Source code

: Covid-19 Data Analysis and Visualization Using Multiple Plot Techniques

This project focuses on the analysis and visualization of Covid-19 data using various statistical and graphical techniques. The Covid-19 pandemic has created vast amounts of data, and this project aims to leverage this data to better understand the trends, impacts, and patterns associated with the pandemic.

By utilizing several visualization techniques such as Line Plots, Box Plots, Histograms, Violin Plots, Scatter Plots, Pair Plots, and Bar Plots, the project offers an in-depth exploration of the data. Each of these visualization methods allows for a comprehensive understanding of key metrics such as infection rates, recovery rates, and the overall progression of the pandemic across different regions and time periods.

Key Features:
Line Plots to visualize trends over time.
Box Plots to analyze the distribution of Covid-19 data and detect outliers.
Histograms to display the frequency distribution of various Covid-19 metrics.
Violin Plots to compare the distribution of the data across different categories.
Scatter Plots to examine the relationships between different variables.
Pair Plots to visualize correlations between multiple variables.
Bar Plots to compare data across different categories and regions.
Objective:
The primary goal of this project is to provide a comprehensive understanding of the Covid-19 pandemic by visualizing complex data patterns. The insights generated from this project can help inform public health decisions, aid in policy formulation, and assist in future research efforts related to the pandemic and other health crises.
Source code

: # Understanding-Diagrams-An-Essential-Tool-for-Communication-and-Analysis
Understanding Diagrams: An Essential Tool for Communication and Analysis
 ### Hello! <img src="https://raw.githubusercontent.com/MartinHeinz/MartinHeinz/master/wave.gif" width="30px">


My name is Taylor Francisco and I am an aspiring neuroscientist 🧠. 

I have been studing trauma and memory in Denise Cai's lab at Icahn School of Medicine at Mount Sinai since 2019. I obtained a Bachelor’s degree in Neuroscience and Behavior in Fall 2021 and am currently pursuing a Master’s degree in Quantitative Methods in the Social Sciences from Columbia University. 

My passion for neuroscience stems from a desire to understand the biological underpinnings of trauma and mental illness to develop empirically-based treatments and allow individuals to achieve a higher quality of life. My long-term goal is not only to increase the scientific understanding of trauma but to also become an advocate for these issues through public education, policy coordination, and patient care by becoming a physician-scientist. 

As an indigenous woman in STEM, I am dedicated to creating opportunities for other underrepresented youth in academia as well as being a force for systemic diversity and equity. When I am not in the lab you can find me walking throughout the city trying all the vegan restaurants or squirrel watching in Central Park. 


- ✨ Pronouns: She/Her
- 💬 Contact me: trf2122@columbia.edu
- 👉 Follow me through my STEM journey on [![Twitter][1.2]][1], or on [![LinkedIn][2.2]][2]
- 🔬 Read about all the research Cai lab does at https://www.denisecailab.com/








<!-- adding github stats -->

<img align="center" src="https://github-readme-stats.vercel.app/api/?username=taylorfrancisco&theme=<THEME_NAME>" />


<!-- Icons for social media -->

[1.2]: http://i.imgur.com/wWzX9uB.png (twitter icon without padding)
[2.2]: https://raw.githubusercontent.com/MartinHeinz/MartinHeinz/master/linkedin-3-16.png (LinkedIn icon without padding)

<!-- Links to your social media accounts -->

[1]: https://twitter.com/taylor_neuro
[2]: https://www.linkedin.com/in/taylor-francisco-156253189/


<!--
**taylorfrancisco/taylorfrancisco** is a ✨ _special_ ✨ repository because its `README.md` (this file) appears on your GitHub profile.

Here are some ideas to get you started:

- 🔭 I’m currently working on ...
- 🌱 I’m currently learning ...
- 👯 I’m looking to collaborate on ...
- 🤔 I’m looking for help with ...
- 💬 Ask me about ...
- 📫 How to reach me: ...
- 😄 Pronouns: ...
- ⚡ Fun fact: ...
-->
┄┄┄┄┄┄
### ASSIGNMENT
The expected output is the complete data, repeated exactly.

### WRITTEN REPLY
Source code

: Covid-19 Data Analysis and Visualization Using Multiple Plot Techniques

This project focuses on the analysis and visualization of Covid-19 data using various statistical and graphical techniques. The Covid-19 pandemic has created vast amounts of data, and this project aims to leverage this data to better understand the trends, impacts, and patterns associated with the pandemic.

By utilizing several visualization techniques such as Line Plots, Box Plots, Histograms, Violin Plots, Scatter Plots, Pair Plots, and Bar Plots, the project offers an in-depth exploration of the data. Each of these visualization methods allows for a comprehensive understanding of key metrics such as infection rates, recovery rates, and the overall progression of the pandemic across different regions and time periods.

Key Features:
Line Plots to visualize trends over time.
Box Plots to analyze the distribution of Covid-19 data and detect outliers.
Histograms to display the frequency distribution of various Covid-19 metrics.
Violin Plots to compare the distribution of the data across different categories.
Scatter Plots to examine the relationships between different variables.
Pair Plots to visualize correlations between multiple variables.
Bar Plots to compare data across different categories and regions.
Objective:
The primary goal of this project is to provide a comprehensive understanding of the Covid-19 pandemic by visualizing complex data patterns. The insights generated from this project can help inform public health decisions, aid in policy formulation, and assist in future research efforts related to the pandemic and other health crises.
Source code

: # Understanding-Diagrams-An-Essential-Tool-for-Communication-and-Analysis
Understanding Diagrams: An Essential Tool for Communication and Analysis
 ### Hello! <img src="https://raw.githubusercontent.com/MartinHeinz/MartinHeinz/master/wave.gif" width="30px">


My name is Taylor Francisco and I am an aspiring neuroscientist 🧠. 

I have been studing trauma and memory in Denise Cai's lab at Icahn School of Medicine at Mount Sinai since 2019. I obtained a Bachelor’s degree in Neuroscience and Behavior in Fall 2021 and am currently pursuing a Master’s degree in Quantitative Methods in the Social Sciences from Columbia University. 

My passion for neuroscience stems from a desire to understand the biological underpinnings of trauma and mental illness to develop empirically-based treatments and allow individuals to achieve a higher quality of life. My long-term goal is not only to increase the scientific understanding of trauma but to also become an advocate for these issues through public education, policy coordination, and patient care by becoming a physician-scientist. 

As an indigenous woman in STEM, I am dedicated to creating opportunities for other underrepresented youth in academia as well as being a force for systemic diversity and equity. When I am not in the lab you can find me walking throughout the city trying all the vegan restaurants or squirrel watching in Central Park. 


- ✨ Pronouns: She/Her
- 💬 Contact me: trf2122@columbia.edu
- 👉 Follow me through my STEM journey on [![Twitter][1.2]][1], or on [![LinkedIn][2.2]][2]
- 🔬 Read about all the research Cai lab does at https://www.denisecailab.com/








<!-- adding github stats -->

<img align="center" src="https://github-readme-stats.vercel.app/api/?username=taylorfrancisco&theme=<THEME_NAME>" />


<!-- Icons for social media -->

[1.2]: http://i.imgur.com/wWzX9uB.png (twitter icon without padding)
[2.2]: https://raw.githubusercontent.com/MartinHeinz/MartinHeinz/master/linkedin-3-16.png (LinkedIn icon without padding)

<!-- Links to your social media accounts -->

[1]: https://twitter.com/taylor_neuro
[2]: https://www.linkedin.com/in/taylor-francisco-156253189/


<!--
**taylorfrancisco/taylorfrancisco** is a ✨ _special_ ✨ repository because its `README.md` (this file) appears on your GitHub profile.

Here are some ideas to get you started:

- 🔭 I’m currently working on ...
- 🌱 I’m currently learning ...
- 👯 I’m looking to collaborate on ...
- 🤔 I’m looking for help with ...
- 💬 Ask me about ...
- 📫 How to reach me: ...
- 😄 Pronouns: ...
- ⚡ Fun fact: ...
-->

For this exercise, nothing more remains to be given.